There are several ways to examine the level of heterogeneity, or diversity, of any population. Ethnic composition, religion and languages can impact heterogeneity. The primary concern for quick counts, however, is not just with the level of ethnic or religious heterogeneity in a population. The vital question for quick counts is the question of whether that heterogeneity has a significant impact on voting behavior. If one candidate is preferred by 80 percent of the population, then that population is considered relatively homogeneous, regardless of the religious, linguistic or ethnic diversity of the population. Similarly, if the electoral race is close, with the votes evenly divided between two or more candidates, a population is considered relatively heterogeneous.
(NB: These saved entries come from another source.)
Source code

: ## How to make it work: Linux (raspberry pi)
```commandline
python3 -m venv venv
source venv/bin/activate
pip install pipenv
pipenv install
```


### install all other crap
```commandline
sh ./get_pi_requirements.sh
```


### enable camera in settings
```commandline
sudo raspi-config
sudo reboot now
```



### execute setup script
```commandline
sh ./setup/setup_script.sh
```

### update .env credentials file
A common misperception is that socially diverse populations will always be heterogeneous voting populations. However, just because populations are socially heterogeneous, it does not follow that they will be heterogeneous when it comes to voting. For example, India has a multiplicity of languages and religions but is relatively homogenous when it comes to constructing a sample of the voting population.
The greater the heterogeneity of the voting population, the larger the sample has to be in order to produce an accurate estimate of voting behavior. A comparison of required sample sizes for three countries with very different population sizes – Canada, the United States and Switzerland – illustrates this point.
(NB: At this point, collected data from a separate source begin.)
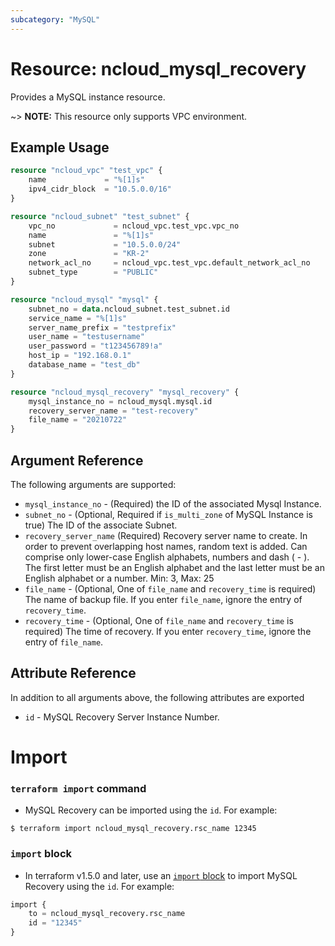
 ```yaml
---
subcategory: "MySQL"
---
```


# Resource: ncloud_mysql_recovery

Provides a MySQL instance resource.
 
~> **NOTE:** This resource only supports VPC environment.

## Example Usage

```terraform
resource "ncloud_vpc" "test_vpc" {
	name             = "%[1]s"
	ipv4_cidr_block  = "10.5.0.0/16"
}

resource "ncloud_subnet" "test_subnet" {
	vpc_no             = ncloud_vpc.test_vpc.vpc_no
	name               = "%[1]s"
	subnet             = "10.5.0.0/24"
	zone               = "KR-2"
	network_acl_no     = ncloud_vpc.test_vpc.default_network_acl_no
	subnet_type        = "PUBLIC"
}

resource "ncloud_mysql" "mysql" {
	subnet_no = data.ncloud_subnet.test_subnet.id
	service_name = "%[1]s"
	server_name_prefix = "testprefix"
	user_name = "testusername"
	user_password = "t123456789!a"
	host_ip = "192.168.0.1"
	database_name = "test_db"
}

resource "ncloud_mysql_recovery" "mysql_recovery" {
	mysql_instance_no = ncloud_mysql.mysql.id
	recovery_server_name = "test-recovery"
	file_name = "20210722"
}
```

## Argument Reference

The following arguments are supported:

* `mysql_instance_no` - (Required) the ID of the associated Mysql Instance.
* `subnet_no` - (Optional, Required if `is_multi_zone` of MySQL Instance is true) The ID of the associate Subnet.
* `recovery_server_name` (Required) Recovery server name to create. In order to prevent overlapping host names, random text is added. Can comprise only lower-case English alphabets, numbers and dash ( - ). The first letter must be an English alphabet and the last letter must be an English alphabet or a number. Min: 3, Max: 25
* `file_name` - (Optional, One of `file_name` and `recovery_time` is required) The name of backup file. If you enter `file_name`, ignore the entry of `recovery_time`. 
* `recovery_time` - (Optional, One of `file_name` and `recovery_time` is required) The time of recovery. If you enter `recovery_time`, ignore the entry of `file_name`.

## Attribute Reference

In addition to all arguments above, the following attributes are exported

* `id` - MySQL Recovery Server Instance Number.

# Import

### `terraform import` command

* MySQL Recovery can be imported using the `id`. For example:
```console
$ terraform import ncloud_mysql_recovery.rsc_name 12345
```

### `import` block

* In terraform v1.5.0 and later, use an [`import` block](https://developer.hashicorp.com/terraform/language/import) to import MySQL Recovery using the `id`. For example:

```terraform
import {
    to = ncloud_mysql_recovery.rsc_name
    id = "12345"
}
```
As Figure 5-1 demonstrates, heterogeneity is not determined by the ethnic characteristics of these populations. Heterogeneity is determined by the likelihood that one candidate will win a majority of the electoral support. In a two party system, as in the United States, the electoral race is often easier to follow and much easier to predict – voters usually have only two choices. But in Switzerland, the larger number of parties makes electoral competition more complicated. Swiss political parties are clearly supported by different language and religious groups. Even a country such as Canada, with five official parties, is less heterogeneous than Switzerland.
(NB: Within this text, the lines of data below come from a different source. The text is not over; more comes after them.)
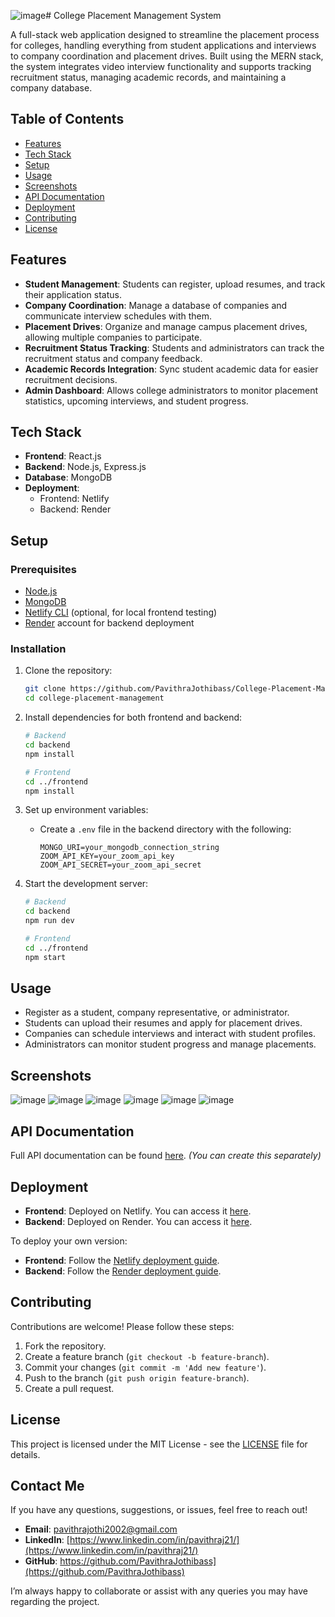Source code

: ![image](https://github.com/user-attachments/assets/4d14135b-c915-4b20-8f91-ea44c962c2d5)# College Placement Management System

A full-stack web application designed to streamline the placement process for colleges, handling everything from student applications and interviews to company coordination and placement drives. Built using the MERN stack, the system integrates video interview functionality and supports tracking recruitment status, managing academic records, and maintaining a company database.

## Table of Contents
- [Features](#features)
- [Tech Stack](#tech-stack)
- [Setup](#setup)
- [Usage](#usage)
- [Screenshots](#screenshots)
- [API Documentation](#api-documentation)
- [Deployment](#deployment)
- [Contributing](#contributing)
- [License](#license)

## Features
- **Student Management**: Students can register, upload resumes, and track their application status.
- **Company Coordination**: Manage a database of companies and communicate interview schedules with them.
- **Placement Drives**: Organize and manage campus placement drives, allowing multiple companies to participate.
- **Recruitment Status Tracking**: Students and administrators can track the recruitment status and company feedback.
- **Academic Records Integration**: Sync student academic data for easier recruitment decisions.
- **Admin Dashboard**: Allows college administrators to monitor placement statistics, upcoming interviews, and student progress.

## Tech Stack
- **Frontend**: React.js
- **Backend**: Node.js, Express.js
- **Database**: MongoDB
- **Deployment**:
  - Frontend: Netlify
  - Backend: Render

## Setup

### Prerequisites
- [Node.js](https://nodejs.org/)
- [MongoDB](https://www.mongodb.com/)
- [Netlify CLI](https://docs.netlify.com/cli/get-started/) (optional, for local frontend testing)
- [Render](https://render.com/) account for backend deployment

### Installation
1. Clone the repository:
    ```bash
    git clone https://github.com/PavithraJothibass/College-Placement-Management-.git
    cd college-placement-management
    ```

2. Install dependencies for both frontend and backend:
    ```bash
    # Backend
    cd backend
    npm install

    # Frontend
    cd ../frontend
    npm install
    ```

3. Set up environment variables:
   - Create a `.env` file in the backend directory with the following:
     ```
     MONGO_URI=your_mongodb_connection_string
     ZOOM_API_KEY=your_zoom_api_key
     ZOOM_API_SECRET=your_zoom_api_secret
     ```

4. Start the development server:
    ```bash
    # Backend
    cd backend
    npm run dev

    # Frontend
    cd ../frontend
    npm start
    ```

## Usage

- Register as a student, company representative, or administrator.
- Students can upload their resumes and apply for placement drives.
- Companies can schedule interviews and interact with student profiles.
- Administrators can monitor student progress and manage placements.

## Screenshots
![image](https://github.com/user-attachments/assets/e76d3292-9357-4108-92ec-ecce9bceb610)
![image](https://github.com/user-attachments/assets/1d260d6e-fd5e-4f03-a6f0-ca14536b46a5)
![image](https://github.com/user-attachments/assets/986c4c74-d993-48f6-aa87-f3216ccc5592)
![image](https://github.com/user-attachments/assets/35727765-465a-45ed-bb05-500ef78fe0c4)
![image](https://github.com/user-attachments/assets/24d8d7d7-51ae-4251-9d8d-9a496e6617e4)
![image](https://github.com/user-attachments/assets/3d9a274c-c6a3-4ccb-95a8-f39fdb1c6bdf)

## API Documentation
Full API documentation can be found [here](./API_DOCUMENTATION.md). *(You can create this separately)*

## Deployment
- **Frontend**: Deployed on Netlify. You can access it [here](#).
- **Backend**: Deployed on Render. You can access it [here](#).

To deploy your own version:
- **Frontend**: Follow the [Netlify deployment guide](https://docs.netlify.com/).
- **Backend**: Follow the [Render deployment guide](https://render.com/docs/deploy-node-express-app).

## Contributing
Contributions are welcome! Please follow these steps:
1. Fork the repository.
2. Create a feature branch (`git checkout -b feature-branch`).
3. Commit your changes (`git commit -m 'Add new feature'`).
4. Push to the branch (`git push origin feature-branch`).
5. Create a pull request.

## License
This project is licensed under the MIT License - see the [LICENSE](./LICENSE) file for details.

## Contact Me

If you have any questions, suggestions, or issues, feel free to reach out!

- **Email**: [pavithrajothi2002@gmail.com](mailto:pavithrajothi2002@gmail.com)
- **LinkedIn**: [https://www.linkedin.com/in/pavithraj21/](https://www.linkedin.com/in/pavithraj21/)
- **GitHub**: https://github.com/PavithraJothibass](https://github.com/PavithraJothibass)

I’m always happy to collaborate or assist with any queries you may have regarding the project.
A related principle is also illustrated in Figure 5-1. The required sample size is determined by the expected level of homogeneity in voting results, not by the total population size of a country. These three countries with very different total populations require different sample sizes to maintain a margin of error of plus or minus two percent (+/-2%). Indeed, it turns out that the country with the larger population requires the smallest sample. In fact, the variations in the required sample size are attributable to variations in the homogeneity of the three different populations.
In practice, reliable information about the heterogeneity, or homogeneity, of voting populations in many countries is hard to find. The safest strategy under these circumstances, one that requires no guess-work, is to make the conservative assumption that the voting population is heterogeneous. As will become clear, that assumption has a profound impact on how a quick count’s sample size is calculated.’
Confidence Levels: Specifying the Relationship between Sample and Population
One additional piece of information has an important impact on how statisticians estimate population on the basis of a sample—the confidence level. Confidence levels concern how the sample data can be compared to the population. The more confidence required that the sample distribution will reflect the population distribution, the larger the sample has to be. This is because, in larger samples, exceptional individual results will have less effect on the distribution.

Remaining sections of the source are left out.